LABUHANBATU, REDAKSI LINTAS – Aksi sadis kejahatan begal di wilayah hukum Polres Labuhanbatu, tepatnya di wilayah Desa Kampung Baru, Kecamatan Bilah Barat semakin mengganas dan meresahkan masyarakat.
Kali ini, korban dari keganasan begal di wilayah itu dialami Alyasil Sagala (38) seorang insan pers. Korban saat itu seorang diri dari Rantauprapat menuju Kota Batu Kabupaten Labuhanbatu Utara menggunakan sepeda motor, Kamis pagi dini hari (16/04/2026) sekira pukul 00.30 WIB.

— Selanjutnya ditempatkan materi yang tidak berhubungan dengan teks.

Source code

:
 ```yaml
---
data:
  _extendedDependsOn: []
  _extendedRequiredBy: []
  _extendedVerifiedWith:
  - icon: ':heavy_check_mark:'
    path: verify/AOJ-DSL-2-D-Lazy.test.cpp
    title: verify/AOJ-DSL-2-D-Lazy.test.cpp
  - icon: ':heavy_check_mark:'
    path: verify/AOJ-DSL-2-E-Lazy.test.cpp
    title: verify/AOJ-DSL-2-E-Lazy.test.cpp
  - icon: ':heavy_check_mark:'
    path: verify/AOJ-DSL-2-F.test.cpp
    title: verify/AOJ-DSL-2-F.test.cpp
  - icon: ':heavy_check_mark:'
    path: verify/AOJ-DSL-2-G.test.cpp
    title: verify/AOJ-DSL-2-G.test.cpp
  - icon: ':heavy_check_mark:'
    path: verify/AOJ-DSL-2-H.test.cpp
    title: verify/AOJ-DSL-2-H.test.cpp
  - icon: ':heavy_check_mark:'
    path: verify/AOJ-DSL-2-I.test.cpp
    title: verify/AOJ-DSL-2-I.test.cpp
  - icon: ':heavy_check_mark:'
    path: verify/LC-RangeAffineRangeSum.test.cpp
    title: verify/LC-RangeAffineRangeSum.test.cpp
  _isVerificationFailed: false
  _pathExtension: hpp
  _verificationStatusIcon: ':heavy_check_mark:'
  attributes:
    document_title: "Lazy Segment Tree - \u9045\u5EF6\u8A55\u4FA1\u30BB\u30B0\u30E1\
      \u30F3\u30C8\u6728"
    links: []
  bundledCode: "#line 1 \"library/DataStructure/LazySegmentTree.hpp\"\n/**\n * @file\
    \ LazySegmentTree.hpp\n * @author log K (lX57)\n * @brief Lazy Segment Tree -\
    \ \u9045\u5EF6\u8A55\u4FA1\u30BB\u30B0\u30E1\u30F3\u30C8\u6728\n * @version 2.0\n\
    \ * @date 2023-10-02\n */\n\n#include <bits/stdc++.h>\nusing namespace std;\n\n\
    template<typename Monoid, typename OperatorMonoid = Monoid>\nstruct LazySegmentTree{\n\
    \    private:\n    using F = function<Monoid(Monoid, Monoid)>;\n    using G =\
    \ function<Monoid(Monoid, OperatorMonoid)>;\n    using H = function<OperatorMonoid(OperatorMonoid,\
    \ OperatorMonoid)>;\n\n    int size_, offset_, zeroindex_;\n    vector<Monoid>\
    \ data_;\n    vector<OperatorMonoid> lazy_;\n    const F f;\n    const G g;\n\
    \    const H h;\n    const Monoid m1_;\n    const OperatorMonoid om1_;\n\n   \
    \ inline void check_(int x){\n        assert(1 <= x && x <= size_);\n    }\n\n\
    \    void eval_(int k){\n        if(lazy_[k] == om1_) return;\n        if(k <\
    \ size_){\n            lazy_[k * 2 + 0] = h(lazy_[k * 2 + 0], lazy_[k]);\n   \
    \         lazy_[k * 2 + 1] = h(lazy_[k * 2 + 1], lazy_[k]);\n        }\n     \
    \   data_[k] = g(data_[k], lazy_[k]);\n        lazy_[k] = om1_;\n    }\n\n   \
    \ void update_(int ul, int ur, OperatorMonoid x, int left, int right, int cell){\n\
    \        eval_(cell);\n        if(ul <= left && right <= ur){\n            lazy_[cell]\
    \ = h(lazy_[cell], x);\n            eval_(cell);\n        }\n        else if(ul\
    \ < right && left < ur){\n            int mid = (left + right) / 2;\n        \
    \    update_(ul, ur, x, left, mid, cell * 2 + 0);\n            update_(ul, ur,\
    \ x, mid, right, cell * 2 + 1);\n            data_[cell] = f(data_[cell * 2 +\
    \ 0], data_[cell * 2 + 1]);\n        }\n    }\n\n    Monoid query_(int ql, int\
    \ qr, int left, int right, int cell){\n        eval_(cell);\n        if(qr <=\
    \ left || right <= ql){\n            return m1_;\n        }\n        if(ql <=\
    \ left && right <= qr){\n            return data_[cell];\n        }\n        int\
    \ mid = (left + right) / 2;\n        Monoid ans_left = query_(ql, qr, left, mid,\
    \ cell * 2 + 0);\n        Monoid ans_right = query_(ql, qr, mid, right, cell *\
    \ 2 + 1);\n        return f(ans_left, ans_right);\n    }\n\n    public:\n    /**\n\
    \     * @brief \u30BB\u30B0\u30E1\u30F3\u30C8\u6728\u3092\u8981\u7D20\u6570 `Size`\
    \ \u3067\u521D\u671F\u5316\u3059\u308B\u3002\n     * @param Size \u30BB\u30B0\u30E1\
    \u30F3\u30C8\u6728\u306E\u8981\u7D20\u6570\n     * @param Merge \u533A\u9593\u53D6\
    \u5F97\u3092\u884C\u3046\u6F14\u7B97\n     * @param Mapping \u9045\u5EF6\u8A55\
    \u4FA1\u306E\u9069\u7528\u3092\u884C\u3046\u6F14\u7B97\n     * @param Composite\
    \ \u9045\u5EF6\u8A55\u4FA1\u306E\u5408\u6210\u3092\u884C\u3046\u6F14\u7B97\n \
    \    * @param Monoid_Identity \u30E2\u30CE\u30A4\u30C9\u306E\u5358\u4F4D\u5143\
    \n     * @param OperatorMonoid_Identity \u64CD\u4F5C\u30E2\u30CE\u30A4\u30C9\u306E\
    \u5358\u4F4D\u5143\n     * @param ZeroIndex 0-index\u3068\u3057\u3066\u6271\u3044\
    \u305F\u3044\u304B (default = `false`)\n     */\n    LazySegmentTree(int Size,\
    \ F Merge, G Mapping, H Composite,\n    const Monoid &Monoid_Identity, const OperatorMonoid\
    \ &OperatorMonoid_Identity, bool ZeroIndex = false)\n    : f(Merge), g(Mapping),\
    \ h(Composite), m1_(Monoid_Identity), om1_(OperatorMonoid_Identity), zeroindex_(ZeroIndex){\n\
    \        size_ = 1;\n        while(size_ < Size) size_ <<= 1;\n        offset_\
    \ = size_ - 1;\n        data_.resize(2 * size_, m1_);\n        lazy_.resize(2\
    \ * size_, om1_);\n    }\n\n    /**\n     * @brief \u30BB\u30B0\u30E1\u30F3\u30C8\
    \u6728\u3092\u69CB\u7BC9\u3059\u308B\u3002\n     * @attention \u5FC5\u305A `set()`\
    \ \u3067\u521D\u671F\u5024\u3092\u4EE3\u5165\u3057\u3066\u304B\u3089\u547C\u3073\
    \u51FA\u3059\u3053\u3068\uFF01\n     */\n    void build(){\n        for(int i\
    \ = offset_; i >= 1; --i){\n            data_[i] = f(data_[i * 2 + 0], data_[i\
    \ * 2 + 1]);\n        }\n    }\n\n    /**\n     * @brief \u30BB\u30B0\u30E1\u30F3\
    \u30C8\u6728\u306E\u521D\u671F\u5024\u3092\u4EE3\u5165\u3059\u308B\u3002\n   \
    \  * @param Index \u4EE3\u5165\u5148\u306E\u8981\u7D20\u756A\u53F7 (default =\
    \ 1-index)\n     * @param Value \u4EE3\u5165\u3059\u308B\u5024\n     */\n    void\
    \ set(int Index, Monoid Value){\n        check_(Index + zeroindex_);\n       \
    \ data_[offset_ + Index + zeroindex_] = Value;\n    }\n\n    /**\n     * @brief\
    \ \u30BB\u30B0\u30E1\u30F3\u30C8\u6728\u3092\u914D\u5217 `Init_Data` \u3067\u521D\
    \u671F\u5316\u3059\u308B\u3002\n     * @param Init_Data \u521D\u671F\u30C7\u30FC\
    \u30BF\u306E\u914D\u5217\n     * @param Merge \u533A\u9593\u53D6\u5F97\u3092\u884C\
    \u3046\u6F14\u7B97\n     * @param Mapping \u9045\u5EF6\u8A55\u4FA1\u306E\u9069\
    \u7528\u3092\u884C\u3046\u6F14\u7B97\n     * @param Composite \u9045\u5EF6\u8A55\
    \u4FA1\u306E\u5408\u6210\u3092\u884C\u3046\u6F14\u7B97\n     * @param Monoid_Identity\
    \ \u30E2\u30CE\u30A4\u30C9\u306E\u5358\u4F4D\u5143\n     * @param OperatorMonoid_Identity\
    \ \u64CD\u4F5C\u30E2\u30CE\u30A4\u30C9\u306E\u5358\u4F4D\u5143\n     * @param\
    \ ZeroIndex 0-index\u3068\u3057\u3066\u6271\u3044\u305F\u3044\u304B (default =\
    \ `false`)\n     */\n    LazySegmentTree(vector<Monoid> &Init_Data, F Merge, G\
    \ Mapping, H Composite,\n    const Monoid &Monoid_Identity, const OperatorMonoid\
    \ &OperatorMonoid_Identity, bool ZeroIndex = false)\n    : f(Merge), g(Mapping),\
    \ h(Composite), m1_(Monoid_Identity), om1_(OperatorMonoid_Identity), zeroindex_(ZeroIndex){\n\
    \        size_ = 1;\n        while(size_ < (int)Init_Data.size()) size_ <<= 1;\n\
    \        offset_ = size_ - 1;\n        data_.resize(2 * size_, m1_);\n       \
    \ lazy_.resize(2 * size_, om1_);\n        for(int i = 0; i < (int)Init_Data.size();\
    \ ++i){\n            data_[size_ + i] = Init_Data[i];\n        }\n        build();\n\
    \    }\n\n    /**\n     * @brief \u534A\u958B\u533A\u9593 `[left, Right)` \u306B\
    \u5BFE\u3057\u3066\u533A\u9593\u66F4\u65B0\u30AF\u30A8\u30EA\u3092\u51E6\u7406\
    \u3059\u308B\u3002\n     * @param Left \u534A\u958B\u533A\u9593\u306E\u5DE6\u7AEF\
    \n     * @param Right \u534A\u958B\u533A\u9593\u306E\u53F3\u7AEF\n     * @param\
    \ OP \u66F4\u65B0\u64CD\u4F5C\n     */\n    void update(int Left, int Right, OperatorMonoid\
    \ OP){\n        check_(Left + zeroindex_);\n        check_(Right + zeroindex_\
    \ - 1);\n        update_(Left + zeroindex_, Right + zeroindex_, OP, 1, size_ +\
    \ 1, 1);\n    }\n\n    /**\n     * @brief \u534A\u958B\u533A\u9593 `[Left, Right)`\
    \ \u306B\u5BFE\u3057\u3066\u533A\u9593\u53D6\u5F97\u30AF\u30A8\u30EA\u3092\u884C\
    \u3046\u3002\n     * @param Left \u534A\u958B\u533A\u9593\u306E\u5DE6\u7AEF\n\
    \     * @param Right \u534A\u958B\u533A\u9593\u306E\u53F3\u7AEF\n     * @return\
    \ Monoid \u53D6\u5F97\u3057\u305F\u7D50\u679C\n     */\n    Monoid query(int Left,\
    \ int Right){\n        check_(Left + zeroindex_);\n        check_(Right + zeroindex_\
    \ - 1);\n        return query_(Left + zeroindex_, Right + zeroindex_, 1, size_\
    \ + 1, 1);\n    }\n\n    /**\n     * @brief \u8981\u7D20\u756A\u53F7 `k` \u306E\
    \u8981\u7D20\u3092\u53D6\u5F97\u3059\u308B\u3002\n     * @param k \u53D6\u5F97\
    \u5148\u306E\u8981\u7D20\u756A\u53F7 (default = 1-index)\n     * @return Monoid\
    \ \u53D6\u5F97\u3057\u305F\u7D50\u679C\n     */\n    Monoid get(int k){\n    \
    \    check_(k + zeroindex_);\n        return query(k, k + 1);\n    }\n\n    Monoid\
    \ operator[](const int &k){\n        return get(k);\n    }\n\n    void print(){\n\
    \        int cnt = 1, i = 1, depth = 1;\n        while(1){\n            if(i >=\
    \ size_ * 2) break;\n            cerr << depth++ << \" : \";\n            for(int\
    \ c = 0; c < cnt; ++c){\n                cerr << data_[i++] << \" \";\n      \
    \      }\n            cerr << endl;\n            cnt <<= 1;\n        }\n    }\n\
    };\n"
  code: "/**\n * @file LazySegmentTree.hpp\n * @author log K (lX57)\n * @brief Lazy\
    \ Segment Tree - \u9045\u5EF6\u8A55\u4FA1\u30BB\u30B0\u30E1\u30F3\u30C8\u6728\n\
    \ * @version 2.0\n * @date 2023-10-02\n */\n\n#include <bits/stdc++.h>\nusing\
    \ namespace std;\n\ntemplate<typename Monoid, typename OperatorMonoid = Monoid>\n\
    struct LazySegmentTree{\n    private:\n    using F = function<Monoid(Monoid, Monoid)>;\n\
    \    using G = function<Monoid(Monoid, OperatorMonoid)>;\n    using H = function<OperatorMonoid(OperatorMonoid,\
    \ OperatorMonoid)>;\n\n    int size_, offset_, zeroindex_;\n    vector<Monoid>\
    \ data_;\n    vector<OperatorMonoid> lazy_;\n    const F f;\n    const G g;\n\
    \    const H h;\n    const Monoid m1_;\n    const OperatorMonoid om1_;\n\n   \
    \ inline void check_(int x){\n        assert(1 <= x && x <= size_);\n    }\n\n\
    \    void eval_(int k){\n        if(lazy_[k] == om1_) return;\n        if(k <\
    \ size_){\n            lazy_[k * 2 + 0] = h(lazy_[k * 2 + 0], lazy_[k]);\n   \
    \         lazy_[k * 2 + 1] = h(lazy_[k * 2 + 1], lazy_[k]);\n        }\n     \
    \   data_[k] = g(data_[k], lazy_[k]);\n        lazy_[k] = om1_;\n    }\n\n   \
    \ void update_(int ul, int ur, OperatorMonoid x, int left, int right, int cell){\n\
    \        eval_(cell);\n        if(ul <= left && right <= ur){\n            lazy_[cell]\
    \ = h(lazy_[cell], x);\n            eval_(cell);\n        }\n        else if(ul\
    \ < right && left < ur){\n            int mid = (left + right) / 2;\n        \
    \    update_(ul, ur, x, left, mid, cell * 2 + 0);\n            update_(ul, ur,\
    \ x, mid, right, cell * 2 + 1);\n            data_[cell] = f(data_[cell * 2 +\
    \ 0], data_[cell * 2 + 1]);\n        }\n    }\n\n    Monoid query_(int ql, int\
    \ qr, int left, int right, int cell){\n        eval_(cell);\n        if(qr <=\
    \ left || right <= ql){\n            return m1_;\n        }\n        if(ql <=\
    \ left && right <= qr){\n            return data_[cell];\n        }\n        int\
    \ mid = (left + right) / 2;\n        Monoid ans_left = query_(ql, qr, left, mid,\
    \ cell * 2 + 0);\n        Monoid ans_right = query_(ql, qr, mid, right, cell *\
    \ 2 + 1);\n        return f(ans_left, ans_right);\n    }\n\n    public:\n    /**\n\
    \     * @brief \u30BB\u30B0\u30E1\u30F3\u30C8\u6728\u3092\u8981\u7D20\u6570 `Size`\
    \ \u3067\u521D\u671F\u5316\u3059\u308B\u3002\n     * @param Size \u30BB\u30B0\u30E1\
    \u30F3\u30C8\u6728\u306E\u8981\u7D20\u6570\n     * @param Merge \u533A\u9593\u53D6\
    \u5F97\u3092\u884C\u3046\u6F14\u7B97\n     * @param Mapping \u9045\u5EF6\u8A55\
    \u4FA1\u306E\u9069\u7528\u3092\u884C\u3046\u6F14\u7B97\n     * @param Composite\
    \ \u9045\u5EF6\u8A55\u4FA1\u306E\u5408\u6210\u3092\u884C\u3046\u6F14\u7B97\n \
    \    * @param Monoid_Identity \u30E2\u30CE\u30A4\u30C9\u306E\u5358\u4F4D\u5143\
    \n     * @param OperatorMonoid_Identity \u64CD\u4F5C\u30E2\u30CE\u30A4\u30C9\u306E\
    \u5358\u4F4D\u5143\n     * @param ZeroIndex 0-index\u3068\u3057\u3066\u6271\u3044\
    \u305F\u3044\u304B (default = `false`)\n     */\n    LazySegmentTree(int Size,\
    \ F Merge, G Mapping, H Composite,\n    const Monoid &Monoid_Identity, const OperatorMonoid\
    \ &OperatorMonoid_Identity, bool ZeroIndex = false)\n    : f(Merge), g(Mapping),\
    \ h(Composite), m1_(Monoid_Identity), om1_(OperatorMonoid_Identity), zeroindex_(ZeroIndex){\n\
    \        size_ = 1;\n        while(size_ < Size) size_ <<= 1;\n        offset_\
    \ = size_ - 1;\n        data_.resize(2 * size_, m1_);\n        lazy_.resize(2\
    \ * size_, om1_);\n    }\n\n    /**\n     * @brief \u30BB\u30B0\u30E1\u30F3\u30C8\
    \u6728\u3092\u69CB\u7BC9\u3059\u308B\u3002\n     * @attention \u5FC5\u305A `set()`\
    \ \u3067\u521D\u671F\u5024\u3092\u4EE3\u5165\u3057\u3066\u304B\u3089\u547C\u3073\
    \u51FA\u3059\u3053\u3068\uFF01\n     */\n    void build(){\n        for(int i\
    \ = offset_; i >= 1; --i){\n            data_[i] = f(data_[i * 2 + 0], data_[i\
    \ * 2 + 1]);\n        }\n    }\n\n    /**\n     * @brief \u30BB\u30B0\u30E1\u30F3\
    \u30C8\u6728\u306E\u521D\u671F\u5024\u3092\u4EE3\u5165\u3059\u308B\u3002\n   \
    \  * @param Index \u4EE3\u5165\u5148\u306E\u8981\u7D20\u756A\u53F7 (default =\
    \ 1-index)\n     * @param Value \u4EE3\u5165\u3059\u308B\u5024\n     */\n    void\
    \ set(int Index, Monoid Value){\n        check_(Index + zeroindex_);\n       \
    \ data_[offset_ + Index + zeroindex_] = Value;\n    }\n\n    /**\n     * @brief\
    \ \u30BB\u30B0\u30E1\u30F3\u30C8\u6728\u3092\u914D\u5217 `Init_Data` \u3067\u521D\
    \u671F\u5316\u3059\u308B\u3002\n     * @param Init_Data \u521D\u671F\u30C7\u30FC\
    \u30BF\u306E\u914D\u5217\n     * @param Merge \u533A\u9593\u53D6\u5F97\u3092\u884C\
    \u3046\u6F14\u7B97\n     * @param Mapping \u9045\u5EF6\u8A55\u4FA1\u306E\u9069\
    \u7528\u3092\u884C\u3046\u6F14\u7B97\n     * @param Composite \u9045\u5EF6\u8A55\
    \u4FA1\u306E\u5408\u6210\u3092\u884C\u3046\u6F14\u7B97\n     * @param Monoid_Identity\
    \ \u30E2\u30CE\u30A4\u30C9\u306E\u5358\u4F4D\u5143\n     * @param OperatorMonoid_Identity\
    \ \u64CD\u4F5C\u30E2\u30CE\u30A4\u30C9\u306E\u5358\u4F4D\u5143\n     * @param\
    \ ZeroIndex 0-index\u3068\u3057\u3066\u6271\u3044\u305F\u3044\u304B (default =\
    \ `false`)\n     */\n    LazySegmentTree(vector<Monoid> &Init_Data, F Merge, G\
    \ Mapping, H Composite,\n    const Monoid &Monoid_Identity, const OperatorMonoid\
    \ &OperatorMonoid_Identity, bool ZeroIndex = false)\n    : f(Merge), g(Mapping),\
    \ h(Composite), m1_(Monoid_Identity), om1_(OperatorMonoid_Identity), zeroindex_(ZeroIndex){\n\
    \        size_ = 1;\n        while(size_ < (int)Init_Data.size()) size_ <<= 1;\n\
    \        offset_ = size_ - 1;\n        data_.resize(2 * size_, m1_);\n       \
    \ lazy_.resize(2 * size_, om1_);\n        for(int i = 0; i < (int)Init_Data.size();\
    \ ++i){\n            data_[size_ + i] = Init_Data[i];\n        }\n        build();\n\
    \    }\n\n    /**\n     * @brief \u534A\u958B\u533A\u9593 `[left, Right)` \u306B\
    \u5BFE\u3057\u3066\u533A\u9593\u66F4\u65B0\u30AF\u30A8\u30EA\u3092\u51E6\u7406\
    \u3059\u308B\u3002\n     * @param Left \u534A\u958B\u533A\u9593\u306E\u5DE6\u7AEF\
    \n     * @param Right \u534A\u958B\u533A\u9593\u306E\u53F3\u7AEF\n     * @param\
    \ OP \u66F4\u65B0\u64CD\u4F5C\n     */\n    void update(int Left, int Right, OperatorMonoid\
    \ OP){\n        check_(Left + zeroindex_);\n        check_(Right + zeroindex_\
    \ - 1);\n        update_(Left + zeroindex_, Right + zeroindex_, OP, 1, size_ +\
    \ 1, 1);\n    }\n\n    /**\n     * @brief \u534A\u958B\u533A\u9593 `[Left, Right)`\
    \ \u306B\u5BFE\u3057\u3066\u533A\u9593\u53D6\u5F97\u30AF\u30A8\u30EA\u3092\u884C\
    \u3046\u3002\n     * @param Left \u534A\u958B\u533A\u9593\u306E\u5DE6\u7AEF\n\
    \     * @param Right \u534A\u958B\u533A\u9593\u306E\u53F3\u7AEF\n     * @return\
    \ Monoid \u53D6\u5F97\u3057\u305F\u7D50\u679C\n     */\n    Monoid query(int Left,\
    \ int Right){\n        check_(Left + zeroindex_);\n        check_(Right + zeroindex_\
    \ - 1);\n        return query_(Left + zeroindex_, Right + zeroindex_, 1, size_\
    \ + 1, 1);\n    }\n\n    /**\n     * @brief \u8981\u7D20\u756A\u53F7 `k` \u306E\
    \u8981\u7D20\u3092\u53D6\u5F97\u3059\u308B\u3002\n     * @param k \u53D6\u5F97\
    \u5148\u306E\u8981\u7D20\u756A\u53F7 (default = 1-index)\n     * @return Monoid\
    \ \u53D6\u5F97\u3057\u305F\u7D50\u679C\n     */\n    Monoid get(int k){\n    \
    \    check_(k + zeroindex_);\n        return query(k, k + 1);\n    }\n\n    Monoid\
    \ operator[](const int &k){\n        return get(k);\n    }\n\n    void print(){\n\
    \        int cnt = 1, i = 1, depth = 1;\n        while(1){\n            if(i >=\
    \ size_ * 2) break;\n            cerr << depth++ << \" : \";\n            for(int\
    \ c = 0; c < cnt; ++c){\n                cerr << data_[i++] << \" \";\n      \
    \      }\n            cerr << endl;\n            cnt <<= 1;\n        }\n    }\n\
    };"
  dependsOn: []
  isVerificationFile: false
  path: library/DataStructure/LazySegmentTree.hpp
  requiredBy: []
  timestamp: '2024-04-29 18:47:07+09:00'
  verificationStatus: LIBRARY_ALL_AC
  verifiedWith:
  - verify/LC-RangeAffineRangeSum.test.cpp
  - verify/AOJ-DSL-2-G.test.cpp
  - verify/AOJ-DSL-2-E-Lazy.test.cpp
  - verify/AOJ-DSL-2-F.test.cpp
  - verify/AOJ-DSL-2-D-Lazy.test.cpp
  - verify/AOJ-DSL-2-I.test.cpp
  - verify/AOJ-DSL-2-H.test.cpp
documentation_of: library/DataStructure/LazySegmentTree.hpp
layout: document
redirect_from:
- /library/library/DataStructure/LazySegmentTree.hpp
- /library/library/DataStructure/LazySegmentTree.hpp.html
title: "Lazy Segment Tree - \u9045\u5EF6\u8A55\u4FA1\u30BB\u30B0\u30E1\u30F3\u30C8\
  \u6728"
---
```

Menurut pengakuan korban, serangan brutal dari pelaku begal terhadap dirinya datang dari arah berlawanan.
“Saat aku sampai di lokasi kejadian sangat sunyi, tiba – tiba datang dari depan sepeda motor merapat, tanpa basa basi pelaku memukul menggunakan kayu berbentuk seperti tongkat,” kata Yasil. Rabu, (22/04/2026).
Diterangkan korban, pukulan keras dari pelaku menghantam tubuh korban sama sekali tidak dapat dihindari. Akibatnya, korban pun jatuh terjatuh tersungkur dari kendaraannya.

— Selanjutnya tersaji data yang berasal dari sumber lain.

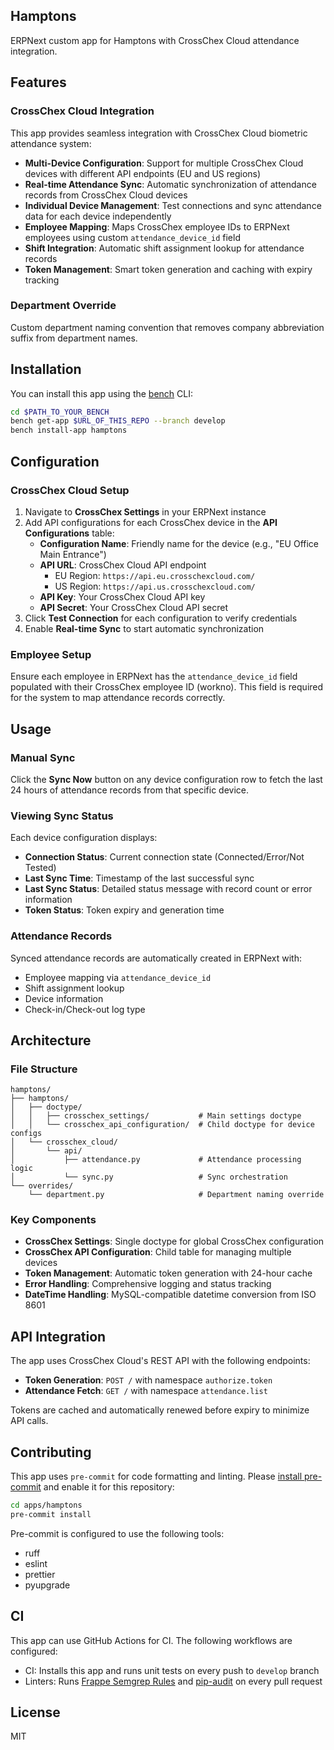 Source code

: ## Hamptons

ERPNext custom app for Hamptons with CrossChex Cloud attendance integration.

## Features

### CrossChex Cloud Integration

This app provides seamless integration with CrossChex Cloud biometric attendance system:

- **Multi-Device Configuration**: Support for multiple CrossChex Cloud devices with different API endpoints (EU and US regions)
- **Real-time Attendance Sync**: Automatic synchronization of attendance records from CrossChex Cloud devices
- **Individual Device Management**: Test connections and sync attendance data for each device independently
- **Employee Mapping**: Maps CrossChex employee IDs to ERPNext employees using custom `attendance_device_id` field
- **Shift Integration**: Automatic shift assignment lookup for attendance records
- **Token Management**: Smart token generation and caching with expiry tracking

### Department Override

Custom department naming convention that removes company abbreviation suffix from department names.

## Installation

You can install this app using the [bench](https://github.com/frappe/bench) CLI:

```bash
cd $PATH_TO_YOUR_BENCH
bench get-app $URL_OF_THIS_REPO --branch develop
bench install-app hamptons
```

## Configuration

### CrossChex Cloud Setup

1. Navigate to **CrossChex Settings** in your ERPNext instance
2. Add API configurations for each CrossChex device in the **API Configurations** table:
   - **Configuration Name**: Friendly name for the device (e.g., "EU Office Main Entrance")
   - **API URL**: CrossChex Cloud API endpoint
     - EU Region: `https://api.eu.crosschexcloud.com/`
     - US Region: `https://api.us.crosschexcloud.com/`
   - **API Key**: Your CrossChex Cloud API key
   - **API Secret**: Your CrossChex Cloud API secret
3. Click **Test Connection** for each configuration to verify credentials
4. Enable **Real-time Sync** to start automatic synchronization

### Employee Setup

Ensure each employee in ERPNext has the `attendance_device_id` field populated with their CrossChex employee ID (workno). This field is required for the system to map attendance records correctly.

## Usage

### Manual Sync

Click the **Sync Now** button on any device configuration row to fetch the last 24 hours of attendance records from that specific device.

### Viewing Sync Status

Each device configuration displays:
- **Connection Status**: Current connection state (Connected/Error/Not Tested)
- **Last Sync Time**: Timestamp of the last successful sync
- **Last Sync Status**: Detailed status message with record count or error information
- **Token Status**: Token expiry and generation time

### Attendance Records

Synced attendance records are automatically created in ERPNext with:
- Employee mapping via `attendance_device_id`
- Shift assignment lookup
- Device information
- Check-in/Check-out log type

## Architecture

### File Structure

```
hamptons/
├── hamptons/
│   ├── doctype/
│   │   ├── crosschex_settings/           # Main settings doctype
│   │   └── crosschex_api_configuration/  # Child doctype for device configs
│   └── crosschex_cloud/
│       └── api/
│           ├── attendance.py             # Attendance processing logic
│           └── sync.py                   # Sync orchestration
└── overrides/
    └── department.py                     # Department naming override
```

### Key Components

- **CrossChex Settings**: Single doctype for global CrossChex configuration
- **CrossChex API Configuration**: Child table for managing multiple devices
- **Token Management**: Automatic token generation with 24-hour cache
- **Error Handling**: Comprehensive logging and status tracking
- **DateTime Handling**: MySQL-compatible datetime conversion from ISO 8601

## API Integration

The app uses CrossChex Cloud's REST API with the following endpoints:

- **Token Generation**: `POST /` with namespace `authorize.token`
- **Attendance Fetch**: `GET /` with namespace `attendance.list`

Tokens are cached and automatically renewed before expiry to minimize API calls.

## Contributing

This app uses `pre-commit` for code formatting and linting. Please [install pre-commit](https://pre-commit.com/#installation) and enable it for this repository:

```bash
cd apps/hamptons
pre-commit install
```

Pre-commit is configured to use the following tools:

- ruff
- eslint
- prettier
- pyupgrade

## CI

This app can use GitHub Actions for CI. The following workflows are configured:

- CI: Installs this app and runs unit tests on every push to `develop` branch
- Linters: Runs [Frappe Semgrep Rules](https://github.com/frappe/semgrep-rules) and [pip-audit](https://pypi.org/project/pip-audit/) on every pull request

## License

MIT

Melihat kondisi korban jatuh tersungkur, hantaman kayu dari pelaku ke tubuhnya secara brutal bertubi – tubi tanpa ada perlawanan sedikit pun. Korban akhirnya tak sadarkan diri (pingsan) di lokasi kejadian akibat hantaman benda tumpul tersebut.
Melihat kondisi korban yang tak berdaya, pelaku pun dengan leluasa menggasak sejumlah aset berharga milik korban. Yakni, 1 unit sepeda motor merk Yamaha NMAX, 1 unit handphone merk OPPO A57 dan uang tunai sebesar Rp220.000.
Akibat serangan brutal dari pelaku begal, korban tidak hanya kehilangan harta benda, tetapi juga menderita luka serius hingga patah tulang lengan tangan sebelah kiri secara permanen.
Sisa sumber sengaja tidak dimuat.